■ **EXERCISE INSTRUCTIONS**
Lines from the entries below that hold "enumerate" form the answer; copy all of them.

BEGIN INPUT MATERIAL

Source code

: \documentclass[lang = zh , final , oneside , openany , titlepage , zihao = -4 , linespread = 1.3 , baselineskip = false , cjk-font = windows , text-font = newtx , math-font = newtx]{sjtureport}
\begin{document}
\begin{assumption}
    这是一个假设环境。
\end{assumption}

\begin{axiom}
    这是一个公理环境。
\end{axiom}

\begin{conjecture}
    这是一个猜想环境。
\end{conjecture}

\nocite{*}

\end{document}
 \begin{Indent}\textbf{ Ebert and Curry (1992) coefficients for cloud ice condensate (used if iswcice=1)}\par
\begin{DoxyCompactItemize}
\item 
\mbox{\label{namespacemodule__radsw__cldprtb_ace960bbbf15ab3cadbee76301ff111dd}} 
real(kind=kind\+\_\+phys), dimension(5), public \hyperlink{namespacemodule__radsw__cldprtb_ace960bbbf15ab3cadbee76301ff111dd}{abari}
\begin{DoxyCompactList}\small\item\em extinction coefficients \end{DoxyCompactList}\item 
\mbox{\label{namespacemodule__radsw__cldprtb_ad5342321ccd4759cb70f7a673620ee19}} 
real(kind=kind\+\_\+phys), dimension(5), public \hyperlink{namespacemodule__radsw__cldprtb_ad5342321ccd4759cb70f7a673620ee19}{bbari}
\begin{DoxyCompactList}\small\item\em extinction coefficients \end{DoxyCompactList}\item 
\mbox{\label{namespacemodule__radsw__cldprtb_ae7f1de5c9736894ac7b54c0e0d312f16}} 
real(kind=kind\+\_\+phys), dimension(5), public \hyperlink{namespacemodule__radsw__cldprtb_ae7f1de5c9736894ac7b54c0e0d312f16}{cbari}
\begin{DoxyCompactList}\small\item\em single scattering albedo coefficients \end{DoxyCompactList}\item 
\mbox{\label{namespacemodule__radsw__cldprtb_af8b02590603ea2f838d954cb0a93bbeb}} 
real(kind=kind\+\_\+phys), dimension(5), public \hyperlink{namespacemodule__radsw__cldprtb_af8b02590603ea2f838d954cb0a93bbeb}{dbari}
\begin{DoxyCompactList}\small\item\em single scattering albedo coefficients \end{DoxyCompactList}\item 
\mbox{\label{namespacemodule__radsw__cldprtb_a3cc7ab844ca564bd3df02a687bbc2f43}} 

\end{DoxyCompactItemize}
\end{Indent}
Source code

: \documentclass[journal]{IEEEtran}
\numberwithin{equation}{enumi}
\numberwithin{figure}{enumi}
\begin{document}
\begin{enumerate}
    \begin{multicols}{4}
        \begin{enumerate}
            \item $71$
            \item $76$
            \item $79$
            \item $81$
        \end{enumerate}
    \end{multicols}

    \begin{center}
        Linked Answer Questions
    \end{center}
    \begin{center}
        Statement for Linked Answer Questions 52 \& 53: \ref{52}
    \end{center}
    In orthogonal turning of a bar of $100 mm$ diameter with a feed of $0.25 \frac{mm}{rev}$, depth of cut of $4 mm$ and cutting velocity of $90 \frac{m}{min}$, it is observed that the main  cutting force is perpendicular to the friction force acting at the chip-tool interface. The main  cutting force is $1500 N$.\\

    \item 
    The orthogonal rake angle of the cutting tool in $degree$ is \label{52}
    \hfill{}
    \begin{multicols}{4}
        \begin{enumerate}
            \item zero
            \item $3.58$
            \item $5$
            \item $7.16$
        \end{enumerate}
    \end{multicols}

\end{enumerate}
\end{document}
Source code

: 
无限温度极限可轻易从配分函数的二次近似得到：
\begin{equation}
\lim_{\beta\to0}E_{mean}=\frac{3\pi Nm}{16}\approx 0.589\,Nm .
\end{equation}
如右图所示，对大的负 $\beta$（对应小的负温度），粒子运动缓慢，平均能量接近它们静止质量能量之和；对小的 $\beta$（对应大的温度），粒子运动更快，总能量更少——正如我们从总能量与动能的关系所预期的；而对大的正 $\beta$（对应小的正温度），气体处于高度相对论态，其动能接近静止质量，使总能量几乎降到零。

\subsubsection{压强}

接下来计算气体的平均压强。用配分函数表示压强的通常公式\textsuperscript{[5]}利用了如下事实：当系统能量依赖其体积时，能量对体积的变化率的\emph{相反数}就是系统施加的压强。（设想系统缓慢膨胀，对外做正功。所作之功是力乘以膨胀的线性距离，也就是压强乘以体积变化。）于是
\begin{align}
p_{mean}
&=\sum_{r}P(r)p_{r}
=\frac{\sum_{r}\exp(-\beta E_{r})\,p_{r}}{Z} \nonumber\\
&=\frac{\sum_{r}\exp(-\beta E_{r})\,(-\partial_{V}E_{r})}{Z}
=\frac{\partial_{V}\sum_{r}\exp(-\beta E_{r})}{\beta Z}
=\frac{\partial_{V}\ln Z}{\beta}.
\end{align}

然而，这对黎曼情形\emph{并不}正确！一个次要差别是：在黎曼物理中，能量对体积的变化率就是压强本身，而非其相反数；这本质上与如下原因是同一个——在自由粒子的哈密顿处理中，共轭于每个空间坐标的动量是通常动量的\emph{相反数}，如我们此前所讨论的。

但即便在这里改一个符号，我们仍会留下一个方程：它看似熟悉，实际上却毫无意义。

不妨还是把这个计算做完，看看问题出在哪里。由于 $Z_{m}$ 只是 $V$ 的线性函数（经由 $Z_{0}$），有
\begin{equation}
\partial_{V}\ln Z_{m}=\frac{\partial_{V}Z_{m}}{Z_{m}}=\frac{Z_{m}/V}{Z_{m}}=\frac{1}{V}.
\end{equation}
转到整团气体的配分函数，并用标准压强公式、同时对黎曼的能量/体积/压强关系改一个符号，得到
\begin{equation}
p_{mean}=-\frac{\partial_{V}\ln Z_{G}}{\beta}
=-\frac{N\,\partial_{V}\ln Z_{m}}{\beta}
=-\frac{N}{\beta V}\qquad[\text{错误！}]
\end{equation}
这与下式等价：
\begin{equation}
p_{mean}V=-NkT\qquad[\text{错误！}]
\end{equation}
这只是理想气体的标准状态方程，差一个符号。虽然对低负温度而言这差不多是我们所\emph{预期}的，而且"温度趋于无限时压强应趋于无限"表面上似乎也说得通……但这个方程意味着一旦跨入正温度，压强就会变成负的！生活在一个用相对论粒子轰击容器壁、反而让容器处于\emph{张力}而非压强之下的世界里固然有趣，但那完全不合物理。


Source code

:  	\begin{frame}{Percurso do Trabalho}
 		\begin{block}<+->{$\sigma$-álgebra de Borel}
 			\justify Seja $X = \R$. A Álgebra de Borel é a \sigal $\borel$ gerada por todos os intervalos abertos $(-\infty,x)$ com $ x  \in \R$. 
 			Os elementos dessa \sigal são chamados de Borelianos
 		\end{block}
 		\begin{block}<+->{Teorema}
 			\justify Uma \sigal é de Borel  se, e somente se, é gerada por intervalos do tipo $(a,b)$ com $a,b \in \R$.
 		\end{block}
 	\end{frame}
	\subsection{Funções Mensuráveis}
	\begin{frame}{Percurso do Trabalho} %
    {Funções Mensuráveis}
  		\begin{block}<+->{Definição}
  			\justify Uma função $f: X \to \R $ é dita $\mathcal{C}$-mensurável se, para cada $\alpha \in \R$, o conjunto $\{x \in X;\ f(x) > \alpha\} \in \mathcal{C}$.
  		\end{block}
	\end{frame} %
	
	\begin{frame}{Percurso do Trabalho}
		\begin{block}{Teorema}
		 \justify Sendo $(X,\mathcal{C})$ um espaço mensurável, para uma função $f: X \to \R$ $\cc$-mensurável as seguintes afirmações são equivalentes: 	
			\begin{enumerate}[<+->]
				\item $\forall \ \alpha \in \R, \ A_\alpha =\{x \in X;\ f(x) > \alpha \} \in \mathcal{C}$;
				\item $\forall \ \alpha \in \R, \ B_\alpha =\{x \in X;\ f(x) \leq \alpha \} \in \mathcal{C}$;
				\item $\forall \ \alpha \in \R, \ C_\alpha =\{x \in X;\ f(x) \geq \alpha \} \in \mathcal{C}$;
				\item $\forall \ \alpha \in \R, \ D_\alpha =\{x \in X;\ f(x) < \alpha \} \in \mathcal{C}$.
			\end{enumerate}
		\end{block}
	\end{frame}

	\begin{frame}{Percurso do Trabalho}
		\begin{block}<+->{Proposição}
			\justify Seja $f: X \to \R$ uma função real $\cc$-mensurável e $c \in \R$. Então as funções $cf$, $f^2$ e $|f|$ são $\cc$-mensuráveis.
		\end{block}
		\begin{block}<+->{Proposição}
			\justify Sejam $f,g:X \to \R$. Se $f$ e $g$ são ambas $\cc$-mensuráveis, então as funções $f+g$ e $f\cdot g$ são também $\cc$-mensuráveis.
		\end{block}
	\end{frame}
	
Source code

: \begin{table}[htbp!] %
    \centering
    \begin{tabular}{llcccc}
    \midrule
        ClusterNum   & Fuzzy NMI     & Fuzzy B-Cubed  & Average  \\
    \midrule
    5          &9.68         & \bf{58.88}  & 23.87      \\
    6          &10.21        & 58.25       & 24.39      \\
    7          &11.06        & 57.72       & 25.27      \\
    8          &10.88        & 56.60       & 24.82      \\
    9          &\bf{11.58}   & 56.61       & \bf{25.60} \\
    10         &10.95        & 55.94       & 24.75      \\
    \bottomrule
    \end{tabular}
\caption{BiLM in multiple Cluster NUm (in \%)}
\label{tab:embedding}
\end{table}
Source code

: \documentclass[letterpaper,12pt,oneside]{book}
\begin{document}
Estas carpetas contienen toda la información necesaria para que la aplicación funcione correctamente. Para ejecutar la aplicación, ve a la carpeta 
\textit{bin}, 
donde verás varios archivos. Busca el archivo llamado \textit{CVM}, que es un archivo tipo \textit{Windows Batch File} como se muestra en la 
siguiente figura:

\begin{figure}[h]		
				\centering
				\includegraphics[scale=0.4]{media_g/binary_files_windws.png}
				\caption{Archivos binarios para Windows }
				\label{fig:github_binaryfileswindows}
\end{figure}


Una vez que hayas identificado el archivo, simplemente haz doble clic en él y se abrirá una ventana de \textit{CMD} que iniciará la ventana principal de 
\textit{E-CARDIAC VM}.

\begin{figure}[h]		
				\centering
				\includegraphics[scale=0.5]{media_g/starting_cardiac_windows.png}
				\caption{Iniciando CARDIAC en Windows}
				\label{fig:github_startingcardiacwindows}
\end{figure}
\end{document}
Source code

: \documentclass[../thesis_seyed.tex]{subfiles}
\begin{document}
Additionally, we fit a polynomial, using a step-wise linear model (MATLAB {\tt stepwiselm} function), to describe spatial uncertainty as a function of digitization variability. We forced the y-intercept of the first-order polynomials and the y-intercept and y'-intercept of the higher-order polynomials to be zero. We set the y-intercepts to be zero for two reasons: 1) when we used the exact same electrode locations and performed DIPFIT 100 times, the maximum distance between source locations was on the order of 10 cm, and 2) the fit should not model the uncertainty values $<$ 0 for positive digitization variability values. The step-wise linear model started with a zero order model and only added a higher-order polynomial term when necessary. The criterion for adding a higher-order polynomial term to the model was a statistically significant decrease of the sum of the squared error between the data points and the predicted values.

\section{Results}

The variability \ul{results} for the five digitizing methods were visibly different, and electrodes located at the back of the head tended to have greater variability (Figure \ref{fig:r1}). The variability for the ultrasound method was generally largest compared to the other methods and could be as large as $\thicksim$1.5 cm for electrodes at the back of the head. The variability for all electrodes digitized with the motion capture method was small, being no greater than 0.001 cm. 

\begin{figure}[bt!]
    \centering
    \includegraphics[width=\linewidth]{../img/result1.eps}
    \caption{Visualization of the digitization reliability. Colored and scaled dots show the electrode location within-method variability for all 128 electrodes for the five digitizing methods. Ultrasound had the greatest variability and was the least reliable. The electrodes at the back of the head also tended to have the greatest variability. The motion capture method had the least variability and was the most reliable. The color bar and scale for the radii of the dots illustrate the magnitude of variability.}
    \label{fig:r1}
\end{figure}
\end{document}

END INPUT MATERIAL

■ **RESPONSE**
\begin{enumerate}
        \begin{enumerate}
        \end{enumerate}
        \begin{enumerate}
        \end{enumerate}
\end{enumerate}
			\begin{enumerate}[<+->]
			\end{enumerate}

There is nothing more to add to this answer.